‘Now is not the time’ except, apparently, when now is the time. The reasons for engineering a general election are many and obvious. The current government is tolerated, not welcomed. Theresa May needs a mandate of her own. A thumping Tory majority – the only conceivable outcome of any dash to the country – will not hugely strengthen her position with Britain’s erstwhile european friends and partners, but it will secure her position on the domestic front.
For Labour, too, this is an opportunity to lance a boil: it will, or should at any rate, end the Jeremy Corbyn era. For their part, the Liberal Democrats should welcome the opportunity to make their pro-EU – or, rather, anti-Brexit – pitch to the electorate. It is not difficult to see how they could gain some seats from doing so, rallying Remoaners (sic) to congregate in the last ditch of a lost cause.
One thing is already clear, however: if there is an election, the Scottish portion of it will be very different from the election that will be held in England and Wales. It will be, in effect, a single-issue election to answer just one question: should there be a second independence referendum?
The game of defining ‘victory’ has already begun. Unionists will do their best to make the argument that unless the SNP repeat their stunning 2015 success – when they took almost 50 percent of the vote and won 56 of Scotland’s 59 constituencies – they will in some mysterious sense have ‘lost’ the election. Their mandate for a second referendum will be diminished. Scotland will have said No. (Again.)
Well, good luck with that. The 2015 general election was a different beast living in a different era. It was a wave election that realigned Scottish politics, cementing the SNP’s position as the dominant force north of the border. It was an election about political identity and sympathy, certainly, but it was not a battle pitched on the idea of a second independence referendum. That was not then on the table.
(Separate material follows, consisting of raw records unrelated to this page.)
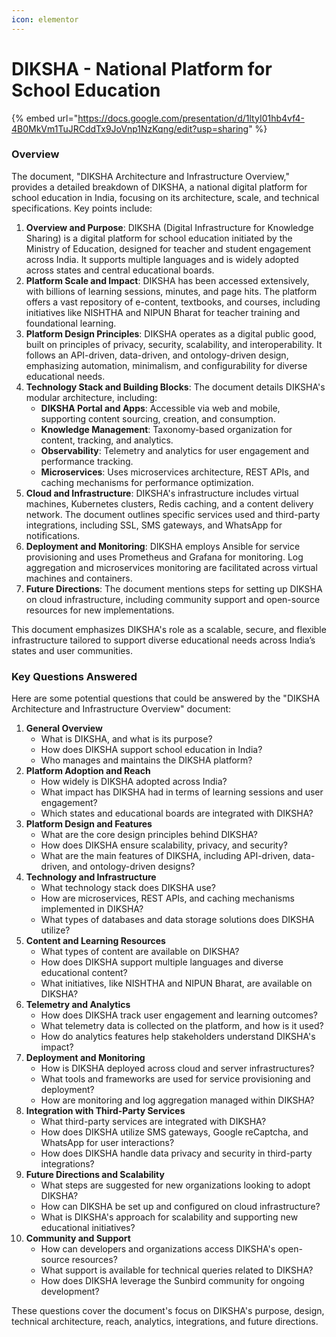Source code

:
```yaml
---
icon: elementor
---
```


# DIKSHA - National Platform for School Education

{% embed url="https://docs.google.com/presentation/d/1ltyI01hb4vf4-4B0MkVm1TuJRCddTx9JoVnp1NzKqng/edit?usp=sharing" %}

### Overview

The document, "DIKSHA Architecture and Infrastructure Overview," provides a detailed breakdown of DIKSHA, a national digital platform for school education in India, focusing on its architecture, scale, and technical specifications. Key points include:

1. **Overview and Purpose**: DIKSHA (Digital Infrastructure for Knowledge Sharing) is a digital platform for school education initiated by the Ministry of Education, designed for teacher and student engagement across India. It supports multiple languages and is widely adopted across states and central educational boards.
2. **Platform Scale and Impact**: DIKSHA has been accessed extensively, with billions of learning sessions, minutes, and page hits. The platform offers a vast repository of e-content, textbooks, and courses, including initiatives like NISHTHA and NIPUN Bharat for teacher training and foundational learning.
3. **Platform Design Principles**: DIKSHA operates as a digital public good, built on principles of privacy, security, scalability, and interoperability. It follows an API-driven, data-driven, and ontology-driven design, emphasizing automation, minimalism, and configurability for diverse educational needs.
4. **Technology Stack and Building Blocks**: The document details DIKSHA's modular architecture, including:
   * **DIKSHA Portal and Apps**: Accessible via web and mobile, supporting content sourcing, creation, and consumption.
   * **Knowledge Management**: Taxonomy-based organization for content, tracking, and analytics.
   * **Observability**: Telemetry and analytics for user engagement and performance tracking.
   * **Microservices**: Uses microservices architecture, REST APIs, and caching mechanisms for performance optimization.
5. **Cloud and Infrastructure**: DIKSHA's infrastructure includes virtual machines, Kubernetes clusters, Redis caching, and a content delivery network. The document outlines specific services used and third-party integrations, including SSL, SMS gateways, and WhatsApp for notifications.
6. **Deployment and Monitoring**: DIKSHA employs Ansible for service provisioning and uses Prometheus and Grafana for monitoring. Log aggregation and microservices monitoring are facilitated across virtual machines and containers.
7. **Future Directions**: The document mentions steps for setting up DIKSHA on cloud infrastructure, including community support and open-source resources for new implementations.

This document emphasizes DIKSHA's role as a scalable, secure, and flexible infrastructure tailored to support diverse educational needs across India’s states and user communities.

### Key Questions Answered

Here are some potential questions that could be answered by the "DIKSHA Architecture and Infrastructure Overview" document:

1. **General Overview**
   * What is DIKSHA, and what is its purpose?
   * How does DIKSHA support school education in India?
   * Who manages and maintains the DIKSHA platform?
2. **Platform Adoption and Reach**
   * How widely is DIKSHA adopted across India?
   * What impact has DIKSHA had in terms of learning sessions and user engagement?
   * Which states and educational boards are integrated with DIKSHA?
3. **Platform Design and Features**
   * What are the core design principles behind DIKSHA?
   * How does DIKSHA ensure scalability, privacy, and security?
   * What are the main features of DIKSHA, including API-driven, data-driven, and ontology-driven designs?
4. **Technology and Infrastructure**
   * What technology stack does DIKSHA use?
   * How are microservices, REST APIs, and caching mechanisms implemented in DIKSHA?
   * What types of databases and data storage solutions does DIKSHA utilize?
5. **Content and Learning Resources**
   * What types of content are available on DIKSHA?
   * How does DIKSHA support multiple languages and diverse educational content?
   * What initiatives, like NISHTHA and NIPUN Bharat, are available on DIKSHA?
6. **Telemetry and Analytics**
   * How does DIKSHA track user engagement and learning outcomes?
   * What telemetry data is collected on the platform, and how is it used?
   * How do analytics features help stakeholders understand DIKSHA's impact?
7. **Deployment and Monitoring**
   * How is DIKSHA deployed across cloud and server infrastructures?
   * What tools and frameworks are used for service provisioning and deployment?
   * How are monitoring and log aggregation managed within DIKSHA?
8. **Integration with Third-Party Services**
   * What third-party services are integrated with DIKSHA?
   * How does DIKSHA utilize SMS gateways, Google reCaptcha, and WhatsApp for user interactions?
   * How does DIKSHA handle data privacy and security in third-party integrations?
9. **Future Directions and Scalability**
   * What steps are suggested for new organizations looking to adopt DIKSHA?
   * How can DIKSHA be set up and configured on cloud infrastructure?
   * What is DIKSHA's approach for scalability and supporting new educational initiatives?
10. **Community and Support**
    * How can developers and organizations access DIKSHA's open-source resources?
    * What support is available for technical queries related to DIKSHA?
    * How does DIKSHA leverage the Sunbird community for ongoing development?

These questions cover the document's focus on DIKSHA's purpose, design, technical architecture, reach, analytics, integrations, and future directions.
It is now and for all that nationalist agitators have never given up on the idea of a second plebiscite, that referendum is on the table because Brexit has put it there. This is what Theresa May warned of herself when she counselled voters to vote to Remain members of the European Union. Now her own prophecy returns to bite her.
In the old days, the SNP argued that winning a majority of Scotland’s Westminster seats would be a sufficient mandate to open independence negotiations. Those rules no longer apply now that the referendum has set a precedent. Indeed, parking independence was a key part of the SNP’s long rise to power. It allowed voters to endorse the party without having to support independence. But the longer a voter supports the SNP, the more probable it is that eventually they will come round to supporting independence too. Voting SNP changes voters.
Still, independence cannot now be delivered without a referendum. Anything else offends the people’s inchoate sense of how the game should be played. But since the UK government has hitherto suggested the SNP lack a mandate for a second referendum – having lost seats at last year’s Holyrood election – it seems modestly idiosyncratic to hand them an opportunity to renew and reaffirm that mandate in June.
Because, make no mistake, that is what the Prime Minister has done this morning. Talk about how the SNP need to win 50 percent or more of the Scottish vote is just that: talk. That’s not how the game is played. If it were then any government failing to win 50 percent of the popular vote would have its mandate questioned. But that it not how we organise matters in what we can still, at least for now, call this country.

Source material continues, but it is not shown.